Late rally not enough for Indians

Spokane Indians shortstop Joe Bonadonna can’t quite haul in a base hit on Tuesday.  (Christopher Anderson / The Spokesman-Review)

One inning made all the difference as the Vancouver Canadians scored six times early and weathered a comeback bid by Spokane Tuesday night at Avista Stadium.

Despite back-to-back home runs by Aja Barto and Vincent DiFazio in the sixth inning, the visitors prevailed 6-4 to even their series at two games apiece.

The teams complete the five-game series tonight at 6:30.

The wheels came off in the third inning for the Indians when the Canadians scored all of their runs.

Starter Ben Henry proved to be his own worst enemy with an errant throw on a well-placed sacrifice bunt to the left side by Jose Crisotomo that sailed over first baseman Jason Ogata and allowed two runs to score.

Henry had previously walked No. 9 batter Ryne Jernigan to open the inning. That was followed by Conner Crumbliss’ base hit to right.

By the time Spokane’s starter exited the inning, the Canadians had batted around with five hits and led 6-1. The final insult was a two-run homer to straightaway center field by Rashun Dixon.

“We had a throwing mistake, but we had trouble with the strike zone that inning,” said manager Tim Hulett. “He got behind hitters and it kind of snowballed.”

With Vancouver starter Hector Garcia hurrying his fastball in the mid-90s for three innings and reliever Daniel Straily even touching 100 miles per hour on the gun to set down Jared Prince in the fourth, Spokane’s batters seemed ill-suited for a chance to rally.

They had struck out 13 times on Monday during their 15-hit outburst and 12 more were set down by Canadians hurlers on Tuesday.

Still, Danny Lima doubled 356 feet off the base of the fence to the right of the scoreboard in the bottom of the inning and was driven home by Miguel Velazquez’s laced single to left off a 95 mph Garcia offering.
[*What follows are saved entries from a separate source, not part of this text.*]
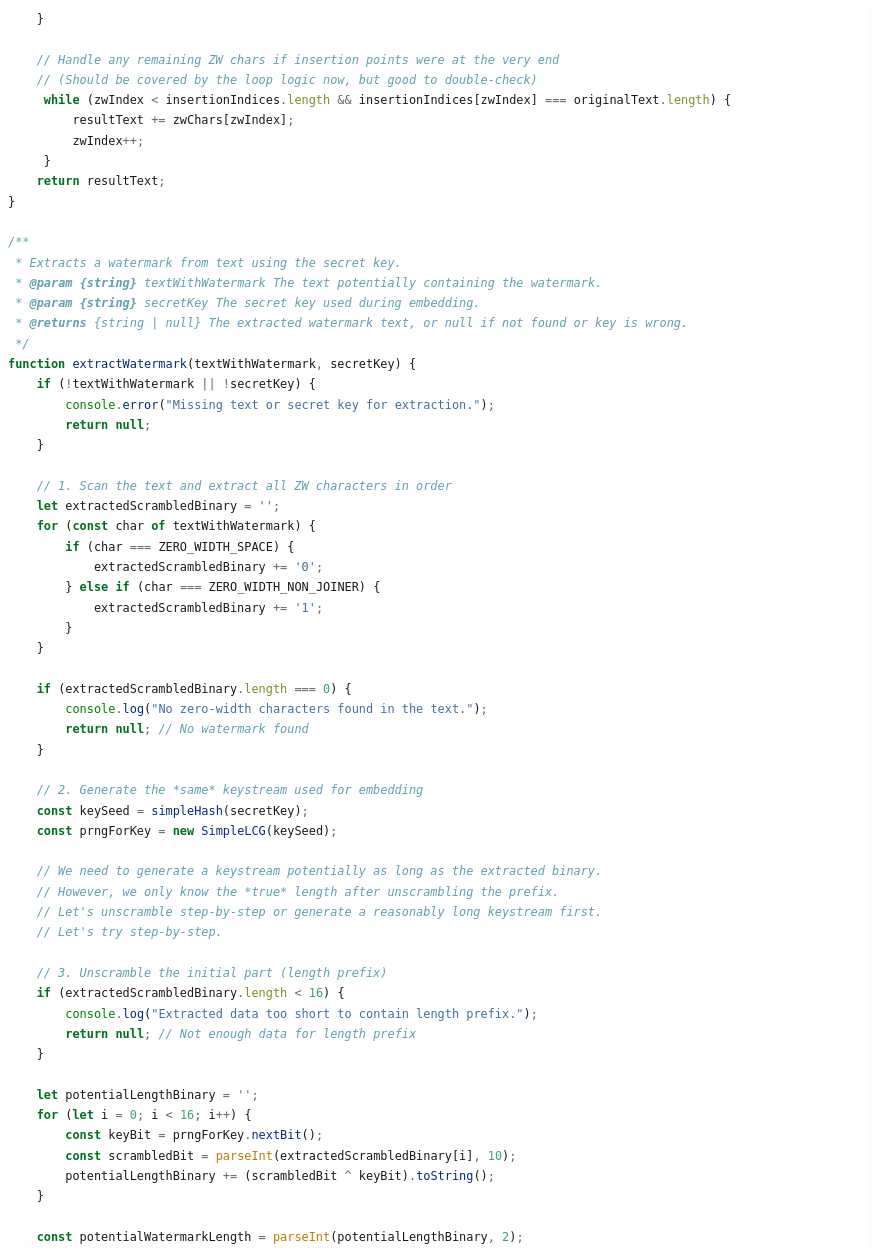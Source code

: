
 ```javascript
    }

    // Handle any remaining ZW chars if insertion points were at the very end
    // (Should be covered by the loop logic now, but good to double-check)
     while (zwIndex < insertionIndices.length && insertionIndices[zwIndex] === originalText.length) {
         resultText += zwChars[zwIndex];
         zwIndex++;
     }
    return resultText;
}

/**
 * Extracts a watermark from text using the secret key.
 * @param {string} textWithWatermark The text potentially containing the watermark.
 * @param {string} secretKey The secret key used during embedding.
 * @returns {string | null} The extracted watermark text, or null if not found or key is wrong.
 */
function extractWatermark(textWithWatermark, secretKey) {
    if (!textWithWatermark || !secretKey) {
        console.error("Missing text or secret key for extraction.");
        return null;
    }

    // 1. Scan the text and extract all ZW characters in order
    let extractedScrambledBinary = '';
    for (const char of textWithWatermark) {
        if (char === ZERO_WIDTH_SPACE) {
            extractedScrambledBinary += '0';
        } else if (char === ZERO_WIDTH_NON_JOINER) {
            extractedScrambledBinary += '1';
        }
    }

    if (extractedScrambledBinary.length === 0) {
        console.log("No zero-width characters found in the text.");
        return null; // No watermark found
    }

    // 2. Generate the *same* keystream used for embedding
    const keySeed = simpleHash(secretKey);
    const prngForKey = new SimpleLCG(keySeed);

    // We need to generate a keystream potentially as long as the extracted binary.
    // However, we only know the *true* length after unscrambling the prefix.
    // Let's unscramble step-by-step or generate a reasonably long keystream first.
    // Let's try step-by-step.

    // 3. Unscramble the initial part (length prefix)
    if (extractedScrambledBinary.length < 16) {
        console.log("Extracted data too short to contain length prefix.");
        return null; // Not enough data for length prefix
    }

    let potentialLengthBinary = '';
    for (let i = 0; i < 16; i++) {
        const keyBit = prngForKey.nextBit();
        const scrambledBit = parseInt(extractedScrambledBinary[i], 10);
        potentialLengthBinary += (scrambledBit ^ keyBit).toString();
    }

    const potentialWatermarkLength = parseInt(potentialLengthBinary, 2);

```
And Ogata just missed hitting one out in the fourth against Straily, who struck out three other Indians looking in the fourth. He added two more Ks in the fifth.

Enter Kyle Christensen, who had a 1.13 earned run average in eight innings and a 3-0 record, to face Barto and DiFazio. Both belted bombs and the Indians had Ogata at second base giving them hope.

But he was gunned down from right field on a perfect throw by right fielder Jose Crisotomo following Lima’s third straight hit.

Spokane didn’t get another baserunner.

“It was a very tough loss,” said Lima. “They had one big inning and didn’t score after that. We fought the whole time.”

Lima moved from second to ninth in the batting order after singling in his final three at-bats on Monday. He kept up the streak with hits in his first three at-bats. The six consecutive hits over two days raised his batting average 103 points to .302.

Left-hander Joseph Ortiz, in relief of Henry, pitched three scoreless innings, allowing one hit. Keith Campbell, in his second appearance this season, set down three straight Canadians and Johnny Gunter pitched two shutout innings.